2002 slate has history with 'Rings,' 'Gangs,' others

The official awards season lasts about four months, but the planning takes much longer. In the current race, for example, planning took about 25 years.

In July 1977, Variety ran a two-page ad touting “Gangs of New York” as “now in preparation.” At about the same time, there was talk about turning Broadway’s “Chicago” into a film starring Goldie Hawn and Liza Minnelli.

But “The Lord of the Rings” has an even longer history. There have been many plans for a pic version over the decades — including, in the early 1970s, a pic collaboration between Mick Jagger and Stanley Kubrick.

In her long day’s journey into the bigscreen, Salma Hayek fought for seven years (and bypassed two rival projects) to get “Frida” made.
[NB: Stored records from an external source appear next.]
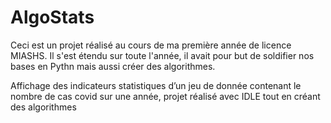 # AlgoStats

Ceci est un projet réalisé au cours de ma première année de licence MIASHS. Il s'est étendu sur toute l'année, il avait pour but de soldifier nos bases en Pythn mais aussi créer des algorithmes.

Affichage des indicateurs statistiques d’un jeu de donnée contenant le nombre de cas covid
sur une année, projet réalisé avec IDLE tout en créant des algorithmes
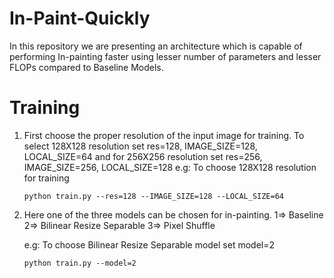 # In-Paint-Quickly

In this repository we are presenting an architecture which is capable of performing In-painting faster using lesser number of parameters and lesser FLOPs compared to Baseline Models.

# Training

1. First choose the proper resolution of the input image for training. To select 128X128 resolution set res=128, IMAGE_SIZE=128,
LOCAL_SIZE=64 and for 256X256 resolution set res=256, IMAGE_SIZE=256, LOCAL_SIZE=128
e.g: To choose 128X128 resolution for training
        
       python train.py --res=128 --IMAGE_SIZE=128 --LOCAL_SIZE=64
    
2. Here one of the three models can be chosen for in-painting.
   1=> Baseline
   2=> Bilinear Resize Separable
   3=> Pixel Shuffle
   
   e.g: To choose Bilinear Resize Separable model set model=2
   
       python train.py --model=2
Writer Antwone Fisher first discussed his idea for an autobiographical script with producer Todd Black back in 1993. Directors John Musker & Ron Clements first proposed “Treasure Planet” in those days as well.

In addition, there are several films whose gestation period may not have taken decades, but they’re based on old material. “Catch Me If You Can” was first published in 1980; “Red Dragon” debuted the following year and “Confessions of a Dangerous Mind” hit the bookshelves in 1982. “8 Women” is inspired by a 1960s play. Also from the ’60s was the novel “Solaris.” Pics like “The Pianist,” “About Schmidt” and “The Hours” took two to four years each, making them seem like dizzyingly fast projects.

So when studios announce their current development slates, pay attention. Some of those films may become Oscar front-runners in 2027.